▸ THE TASK
Include in the output exactly the lines from the opening of the data through the line containing "Since this program", and nothing more.

Saved data entries:
******************************
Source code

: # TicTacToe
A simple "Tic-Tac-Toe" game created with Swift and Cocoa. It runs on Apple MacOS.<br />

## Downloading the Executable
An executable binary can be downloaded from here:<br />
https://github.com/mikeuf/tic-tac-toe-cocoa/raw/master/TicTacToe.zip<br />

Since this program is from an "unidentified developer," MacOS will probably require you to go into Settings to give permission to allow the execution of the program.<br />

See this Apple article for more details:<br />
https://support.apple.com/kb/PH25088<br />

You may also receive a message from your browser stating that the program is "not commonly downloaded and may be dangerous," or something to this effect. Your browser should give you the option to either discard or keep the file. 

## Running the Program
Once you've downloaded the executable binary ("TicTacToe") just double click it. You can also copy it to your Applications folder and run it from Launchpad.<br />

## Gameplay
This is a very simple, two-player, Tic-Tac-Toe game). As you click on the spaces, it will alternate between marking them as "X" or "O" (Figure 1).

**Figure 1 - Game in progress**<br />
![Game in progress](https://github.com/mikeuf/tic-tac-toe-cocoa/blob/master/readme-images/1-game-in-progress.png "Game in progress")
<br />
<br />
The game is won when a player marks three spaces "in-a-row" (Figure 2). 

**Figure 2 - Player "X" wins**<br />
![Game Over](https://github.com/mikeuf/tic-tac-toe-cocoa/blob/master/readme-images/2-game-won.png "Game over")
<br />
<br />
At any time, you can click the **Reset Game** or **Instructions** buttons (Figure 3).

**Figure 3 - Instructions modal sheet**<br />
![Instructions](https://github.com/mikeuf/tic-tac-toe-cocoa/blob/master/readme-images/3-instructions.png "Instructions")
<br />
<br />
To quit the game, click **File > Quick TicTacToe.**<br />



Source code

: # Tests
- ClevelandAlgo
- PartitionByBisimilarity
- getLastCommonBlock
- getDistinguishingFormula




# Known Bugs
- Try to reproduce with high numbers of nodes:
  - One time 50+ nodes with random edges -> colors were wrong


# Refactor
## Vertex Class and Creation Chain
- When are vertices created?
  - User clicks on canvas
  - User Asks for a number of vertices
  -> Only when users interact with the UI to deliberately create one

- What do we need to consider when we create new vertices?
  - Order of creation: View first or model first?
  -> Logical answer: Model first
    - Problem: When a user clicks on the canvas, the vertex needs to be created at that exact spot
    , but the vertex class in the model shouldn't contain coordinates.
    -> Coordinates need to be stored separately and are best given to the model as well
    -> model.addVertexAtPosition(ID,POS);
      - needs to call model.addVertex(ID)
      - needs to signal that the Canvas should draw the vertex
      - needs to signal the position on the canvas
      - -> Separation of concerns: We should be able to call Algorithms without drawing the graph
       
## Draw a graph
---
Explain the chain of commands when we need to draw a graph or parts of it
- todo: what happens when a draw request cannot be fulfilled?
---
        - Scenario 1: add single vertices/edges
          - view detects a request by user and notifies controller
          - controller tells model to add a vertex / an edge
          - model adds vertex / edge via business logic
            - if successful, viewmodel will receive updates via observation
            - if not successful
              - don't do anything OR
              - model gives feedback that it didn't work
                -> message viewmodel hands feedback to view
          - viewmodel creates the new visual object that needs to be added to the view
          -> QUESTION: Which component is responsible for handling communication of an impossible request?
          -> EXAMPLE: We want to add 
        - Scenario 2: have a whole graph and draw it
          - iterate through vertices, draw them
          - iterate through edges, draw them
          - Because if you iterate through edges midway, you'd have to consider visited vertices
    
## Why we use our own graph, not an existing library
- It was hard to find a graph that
******************************
▸ ANSWER AREA
Source code

: # TicTacToe
A simple "Tic-Tac-Toe" game created with Swift and Cocoa. It runs on Apple MacOS.<br />

## Downloading the Executable
An executable binary can be downloaded from here:<br />
https://github.com/mikeuf/tic-tac-toe-cocoa/raw/master/TicTacToe.zip<br />

Since this program is from an "unidentified developer," MacOS will probably require you to go into Settings to give permission to allow the execution of the program.<br />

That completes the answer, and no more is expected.